Before opening, he said he wanted the contract to attract more customers to his business, which is hidden from the main street by a gas station.
Since then, his in-store contract postal unit has supplied a box number address service, sold stamps and accepted packages on behalf of the postal service.
But he said Friday the contract has cost him so much that, on March 24 this year, he gave the service 120 days’ notice of termination unless he could be allowed to operate on terms that would at least allow him to break even.
Negotiations began in earnest in June, but Biggs said the service would not allow him a better rate.
“I won the contract in 2007 by bidding for 15 percent of the unit’s total profit,” he said.
“I now reckon it would take between 28 and 30 percent to break even, but I am not allowed to earn more than I do now.”
Another contributing factor in Biggs’ decision to quit was a limit in the number of stamps he could sell any one customer.
“I could not sell to anyone who wanted more than the limit because I had to sign an affidavit that I would not split the sale into amounts below the limit,” he said.
“So grocery stores and other customers that buy big quantities had to go into Galveston for their stamps.
“I wasn’t getting any more walk-ins, and so the contract unit was losing me a lot of money. I’d love to keep it open, but I simply cannot afford to do so. I just hope it doesn’t affect my main business.”
Biggs said that, during his negotiations, postal officials had asked him not to tell anyone his service could be closing.
“I understand that,” he said. “But I do think the customers should have been given at least a month’s notice so they could make change of address arrangements.”
Last week, a letter in which Galveston Postmaster George Henley explained the change in service was placed in the boxes of customers who have a post office box address at Compu-Place.

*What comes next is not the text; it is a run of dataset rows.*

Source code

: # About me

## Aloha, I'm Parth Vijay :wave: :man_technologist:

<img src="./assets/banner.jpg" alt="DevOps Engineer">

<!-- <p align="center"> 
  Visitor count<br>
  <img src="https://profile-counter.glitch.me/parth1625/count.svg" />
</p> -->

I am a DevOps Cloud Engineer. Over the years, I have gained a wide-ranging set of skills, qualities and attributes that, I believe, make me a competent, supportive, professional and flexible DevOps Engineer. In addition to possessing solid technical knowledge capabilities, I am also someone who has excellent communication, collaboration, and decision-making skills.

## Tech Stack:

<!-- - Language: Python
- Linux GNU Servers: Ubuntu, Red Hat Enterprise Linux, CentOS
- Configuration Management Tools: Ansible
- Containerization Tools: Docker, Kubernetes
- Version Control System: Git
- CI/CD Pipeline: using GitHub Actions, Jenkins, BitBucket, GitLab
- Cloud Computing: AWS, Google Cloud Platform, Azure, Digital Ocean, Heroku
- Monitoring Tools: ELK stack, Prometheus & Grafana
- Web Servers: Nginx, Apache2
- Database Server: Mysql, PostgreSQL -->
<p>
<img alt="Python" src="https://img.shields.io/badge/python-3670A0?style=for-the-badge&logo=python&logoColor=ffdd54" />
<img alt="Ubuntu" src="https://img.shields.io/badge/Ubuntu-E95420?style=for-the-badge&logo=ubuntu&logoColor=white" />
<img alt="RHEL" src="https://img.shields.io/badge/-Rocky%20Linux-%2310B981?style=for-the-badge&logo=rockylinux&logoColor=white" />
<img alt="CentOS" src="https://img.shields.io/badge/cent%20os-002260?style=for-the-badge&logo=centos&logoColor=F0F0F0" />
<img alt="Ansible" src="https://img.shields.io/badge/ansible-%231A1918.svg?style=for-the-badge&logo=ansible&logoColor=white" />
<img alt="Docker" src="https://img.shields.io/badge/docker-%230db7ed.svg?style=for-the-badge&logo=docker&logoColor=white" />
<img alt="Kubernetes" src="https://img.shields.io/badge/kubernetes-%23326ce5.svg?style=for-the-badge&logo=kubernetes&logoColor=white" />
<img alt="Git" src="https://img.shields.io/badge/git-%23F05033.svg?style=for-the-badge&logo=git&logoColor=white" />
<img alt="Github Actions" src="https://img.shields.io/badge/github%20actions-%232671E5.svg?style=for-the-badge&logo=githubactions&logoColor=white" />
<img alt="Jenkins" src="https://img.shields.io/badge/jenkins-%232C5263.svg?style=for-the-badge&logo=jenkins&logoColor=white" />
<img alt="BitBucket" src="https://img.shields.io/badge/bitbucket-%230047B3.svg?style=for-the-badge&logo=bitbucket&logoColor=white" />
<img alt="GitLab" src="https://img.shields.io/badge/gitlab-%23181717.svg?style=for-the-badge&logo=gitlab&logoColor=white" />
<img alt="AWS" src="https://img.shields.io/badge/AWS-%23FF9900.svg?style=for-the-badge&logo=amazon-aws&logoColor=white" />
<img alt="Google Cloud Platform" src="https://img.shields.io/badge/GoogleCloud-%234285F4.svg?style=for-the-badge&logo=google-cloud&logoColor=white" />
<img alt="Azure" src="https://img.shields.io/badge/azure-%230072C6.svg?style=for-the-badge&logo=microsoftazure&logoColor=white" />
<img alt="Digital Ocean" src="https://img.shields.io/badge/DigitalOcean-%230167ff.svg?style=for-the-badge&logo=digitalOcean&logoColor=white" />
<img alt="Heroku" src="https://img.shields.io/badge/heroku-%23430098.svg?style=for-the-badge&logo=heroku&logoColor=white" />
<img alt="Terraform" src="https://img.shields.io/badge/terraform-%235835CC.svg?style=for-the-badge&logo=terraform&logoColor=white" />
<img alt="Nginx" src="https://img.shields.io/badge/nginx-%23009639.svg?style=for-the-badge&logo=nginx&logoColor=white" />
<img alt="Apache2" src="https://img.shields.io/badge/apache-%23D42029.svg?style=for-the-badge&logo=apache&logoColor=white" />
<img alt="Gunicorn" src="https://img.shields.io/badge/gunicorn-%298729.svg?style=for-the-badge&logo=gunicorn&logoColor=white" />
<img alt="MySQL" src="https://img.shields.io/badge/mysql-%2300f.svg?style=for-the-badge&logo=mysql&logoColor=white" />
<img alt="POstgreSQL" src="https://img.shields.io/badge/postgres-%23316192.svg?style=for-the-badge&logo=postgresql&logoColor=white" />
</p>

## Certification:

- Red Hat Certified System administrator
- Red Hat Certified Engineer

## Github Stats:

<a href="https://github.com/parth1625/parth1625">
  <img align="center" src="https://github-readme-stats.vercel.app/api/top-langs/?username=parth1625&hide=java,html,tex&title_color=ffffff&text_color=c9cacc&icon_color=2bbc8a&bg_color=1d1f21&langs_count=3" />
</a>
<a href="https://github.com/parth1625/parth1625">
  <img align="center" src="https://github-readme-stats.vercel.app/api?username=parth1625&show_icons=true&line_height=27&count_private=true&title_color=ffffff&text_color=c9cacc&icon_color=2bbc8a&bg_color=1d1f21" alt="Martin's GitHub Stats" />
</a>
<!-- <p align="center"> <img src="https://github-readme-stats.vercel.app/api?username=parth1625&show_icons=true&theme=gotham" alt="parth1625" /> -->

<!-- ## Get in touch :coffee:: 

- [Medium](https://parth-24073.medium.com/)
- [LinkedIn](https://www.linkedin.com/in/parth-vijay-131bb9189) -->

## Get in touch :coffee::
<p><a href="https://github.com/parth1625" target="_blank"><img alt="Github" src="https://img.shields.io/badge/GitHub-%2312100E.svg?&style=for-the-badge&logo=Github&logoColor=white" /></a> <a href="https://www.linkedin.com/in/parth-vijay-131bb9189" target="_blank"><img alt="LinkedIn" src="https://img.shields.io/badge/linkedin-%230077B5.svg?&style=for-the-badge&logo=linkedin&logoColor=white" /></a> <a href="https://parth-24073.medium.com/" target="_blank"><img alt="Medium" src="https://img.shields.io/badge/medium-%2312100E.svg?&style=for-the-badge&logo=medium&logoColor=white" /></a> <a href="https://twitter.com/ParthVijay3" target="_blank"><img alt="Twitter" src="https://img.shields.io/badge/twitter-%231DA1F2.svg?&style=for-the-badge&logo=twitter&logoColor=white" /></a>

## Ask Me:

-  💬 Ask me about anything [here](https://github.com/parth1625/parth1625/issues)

The letter said standard mail deliveries to homes, businesses and cluster boxes will be unaffected by the contract unit’s closure, but anyone requiring a post office box service will have to apply for a new address at either the main or Bob Lyons post offices in Galveston.
Customers receiving post office box mail at their home or business address also will need to complete an application for their service to continue.
Post office staff manning the “Post Office on Wheels” van at 16628 San Luis Pass will sell stamps, accept packages and change of address applications but will not be able to accept Express Mail Service packages. Henley’s letter said that service, too, will require a trip to Galveston.
The mobile unit’s weekly hours will be noon to 5 p.m. Monday through Friday and 10 a.m. to 1 p.m. Saturday.
For services outside those hours or to arrange continuation of their post office box service, customers will have to travel to the Bob Lyons station, 5826 Broadway, in Galveston, or Galveston Main Post Office, 601 25th St.